Springfield, Ohio – When Wendell Lutz learned that he had been selected to receive an Edith H. Quimby Lifetime Achievement Award in Medical Physics, he immediately reflected on the many people who paved the way for a distinguished career in the field, including the professors who taught him so much at Wittenberg University.
Lutz, who earned his bachelor’s degree in physics from Wittenberg in 1966, is one of three leaders in the field of medical physics who will receive the Quimby Award at a ceremony during the annual American Association of Physicists in Medicine (AAPM) conference on Aug. 1 in Washington, DC.
“Being recognized by my peers in the medical physics profession with the Edith H. Quimby Award is an honor and a truly humbling experience,” said Lutz, who has served on Wittenberg’s Board of Directors since 2011. “Any small contributions I may have made to the field are the result of mentoring and partnerships with many, many other people.”
Wittenberg isn’t just a college home for Lutz, who grew up in Springfield. His formative years include many lasting childhood memories of the Wittenberg campus, where his father, the late Dr. Arthur Lutz, was a professor of physics for more than 30 years, including a lengthy stint as chair of the department.
Lutz has earned a host of honors and awards in his career.
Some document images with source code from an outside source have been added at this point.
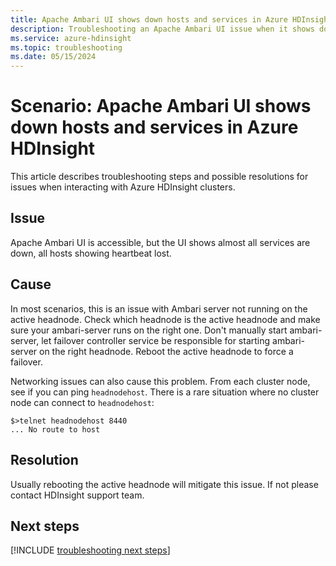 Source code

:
 ```yaml
---
title: Apache Ambari UI shows down hosts and services in Azure HDInsight
description: Troubleshooting an Apache Ambari UI issue when it shows down hosts and services in Azure HDInsight
ms.service: azure-hdinsight
ms.topic: troubleshooting
ms.date: 05/15/2024
---
```


# Scenario: Apache Ambari UI shows down hosts and services in Azure HDInsight

This article describes troubleshooting steps and possible resolutions for issues when interacting with Azure HDInsight clusters.

## Issue

Apache Ambari UI is accessible, but the UI shows almost all services are down, all hosts showing heartbeat lost.

## Cause

In most scenarios, this is an issue with Ambari server not running on the active headnode. Check which headnode is the active headnode and make sure your ambari-server runs on the right one. Don't manually start ambari-server, let failover controller service be responsible for starting ambari-server on the right headnode. Reboot the active headnode to force a failover.

Networking issues can also cause this problem. From each cluster node, see if you can ping `headnodehost`. There is a rare situation where no cluster node can connect to `headnodehost`:

```
$>telnet headnodehost 8440
... No route to host
```

## Resolution

Usually rebooting the active headnode will mitigate this issue. If not please contact HDInsight support team.

## Next steps

[!INCLUDE [troubleshooting next steps](../includes/hdinsight-troubleshooting-next-steps.md)]
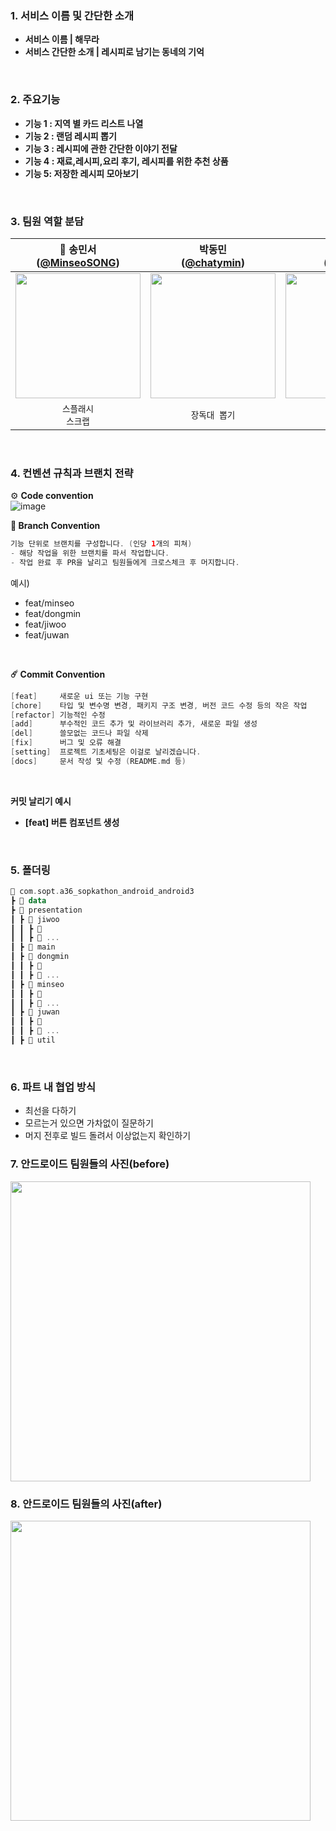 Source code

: ### **1. 서비스 이름 및 간단한 소개**
- **서비스 이름 | 해무라**
- **서비스 간단한 소개 |  레시피로 남기는 동네의 기억**   
<br>

### **2. 주요기능**
- **기능 1 : 지역 별 카드 리스트 나열**
- **기능 2 : 랜덤 레시피 뽑기**
- **기능 3 : 레시피에 관한 간단한 이야기 전달**
- **기능 4 : 재료,레시피,요리 후기, 레시피를 위한 추천 상품**
- **기능 5: 저장한 레시피 모아보기**   
<br>

### 3. 팀원 역할 분담 
|👑 송민서<br/>([@MinseoSONG](https://github.com/MinseoSONG)) | 박동민<br/>([@chatymin](https://github.com/chattymin)) | 손주완<br/>([@vvan2](https://github.com/vvan2)) | 송지우<br/>([@JiWoo1261](https://github.com/JiWoo1261)) |
|:---------------------------------------------------------------------------------------------------------------------------:|:---------------------------------------------------------------------------------------------------------------------------:|:---------------------------------------------------------------------------------------------------------------------------:|:---------------------------------------------------------------------------------------------------------------------------:|
| <img width="200px" src="https://avatars.githubusercontent.com/u/105851903?v=4"/> | <img width="200px" src="https://avatars.githubusercontent.com/u/52882799?v=4"/> | <img width="200px" src="https://avatars.githubusercontent.com/u/113279387?v=4"/> | <img width="200px" src="https://avatars.githubusercontent.com/u/133748256?v=4"/> |
|`스플래시`<br/>`스크랩` | `장독대 뽑기` | `지역 선택` | `레시피-스마트스토어` |
<br>

### **4. 컨벤션 규칙과 브랜치 전략**

⚙️ **Code convention**   
![image](https://github.com/user-attachments/assets/d99d2c7e-5b48-4d54-b6b5-7ffc0dcb6633)
<br>

**🌵 Branch Convention**

```kotlin
기능 단위로 브랜치를 구성합니다. (인당 1개의 피쳐)
- 해당 작업을 위한 브랜치를 파서 작업합니다.
- 작업 완료 후 PR을 날리고 팀원들에게 크로스체크 후 머지합니다.
```

예시)

- feat/minseo
- feat/dongmin
- feat/jiwoo
- feat/juwan
<br>

 **☄️ Commit Convention**

```kotlin
[feat]     새로운 ui 또는 기능 구현
[chore]    타입 및 변수명 변경, 패키지 구조 변경, 버전 코드 수정 등의 작은 작업
[refactor] 기능적인 수정
[add]      부수적인 코드 추가 및 라이브러리 추가, 새로운 파일 생성
[del]      쓸모없는 코드나 파일 삭제
[fix]      버그 및 오류 해결
[setting]  프로젝트 기초세팅은 이걸로 날리겠습니다.
[docs]     문서 작성 및 수정 (README.md 등)
```
<br>


**커밋 날리기 예시**

- **[feat] 버튼 컴포넌트 생성**
<br>

### 5. 폴더링

```kotlin
📂 com.sopt.a36_sopkathon_android_android3
┣ 📂 data
┣ 📂 presentation
┃ ┣ 📂 jiwoo
┃ ┃ ┣ 📂 
┃ ┃ ┣ 📂 ...
┃ ┣ 📂 main
┃ ┣ 📂 dongmin
┃ ┃ ┣ 📂 
┃ ┃ ┣ 📂 ...
┃ ┣ 📂 minseo
┃ ┃ ┣ 📂 
┃ ┃ ┣ 📂 ...
┃ ┣ 📂 juwan
┃ ┃ ┣ 📂 
┃ ┃ ┣ 📂 ...
┃ ┣ 📂 util
```
<br>

### **6. 파트 내 협업 방식**

- 최선을 다하기
- 모르는거 있으면 가차없이 질문하기
- 머지 전후로 빌드 돌려서 이상없는지 확인하기

### **7. 안드로이드 팀원들의 사진(before)**   
 <img width="480px" src="https://github.com/user-attachments/assets/8721620b-e636-4629-982a-74024453d73c"/>


### **8. 안드로이드 팀원들의 사진(after)**   
 <img width="480px" src="https://github.com/user-attachments/assets/50e4f7ba-2569-4aa0-8fc6-0afd4ebe8bfd"/>



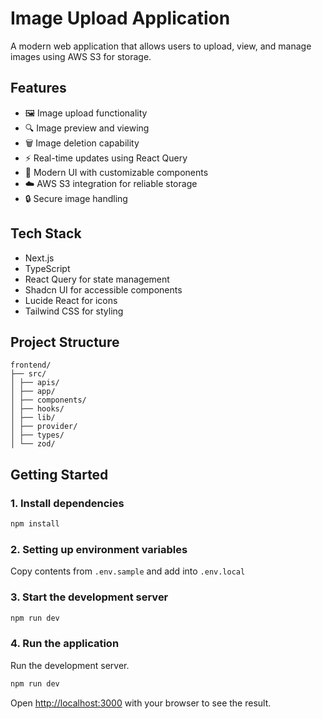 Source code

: # Image Upload Application

A modern web application that allows users to upload, view, and manage images using AWS S3 for storage.

## Features

- 🖼️ Image upload functionality
- 🔍 Image preview and viewing
- 🗑️ Image deletion capability
- ⚡ Real-time updates using React Query
- 🎨 Modern UI with customizable components
- ☁️ AWS S3 integration for reliable storage
- 🔒 Secure image handling

## Tech Stack

- Next.js
- TypeScript
- React Query for state management
- Shadcn UI for accessible components
- Lucide React for icons
- Tailwind CSS for styling

## Project Structure

```
frontend/
├── src/
│ ├── apis/
│ ├── app/
│ ├── components/
│ ├── hooks/
│ ├── lib/
│ ├── provider/
│ ├── types/
│ └── zod/
```

## Getting Started

### 1. Install dependencies

```bash
npm install
```

### 2. Setting up environment variables

Copy contents from `.env.sample` and add into `.env.local`

### 3. Start the development server

```bash
npm run dev
```

### 4. Run the application

Run the development server.

```bash
npm run dev
```

Open [http://localhost:3000](http://localhost:3000) with your browser to see the result.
The two from Wittenberg are among his most cherished – Honorary Doctor of Science in 1991 and Alumnus of Distinction in 2002.
“Preparation for my career began in my student days at Wittenberg, with great professors in the sciences and a host of other fields who inspired me to think about new possibilities,” Lutz said. “The process continued for me in graduate school at Purdue and later as a post-doc and faculty member at Harvard Medical School, where people were encouraged to take chances trying new ideas that might help patients.”
The Edith H. Quimby Lifetime Achievement Award in Medical Physics recognizes AAPM members who have made significant scientific achievements in medical physics, have had a significant influence on the professional development of the career of other medical physicists, or have contributed leadership in national or international organizations.
Lutz’s professional career has been diverse. Early on, he taught physics at Pahlavi University in Shiraz, Iran, and at the Coast Guard Academy in New London, Conn. After that, he entered a post-doctoral medical physics training program at Harvard Medical School. Lutz went on to hold faculty positions at Harvard Medical School, the University of Arizona and Memorial Sloan Kettering Cancer Center in New York City.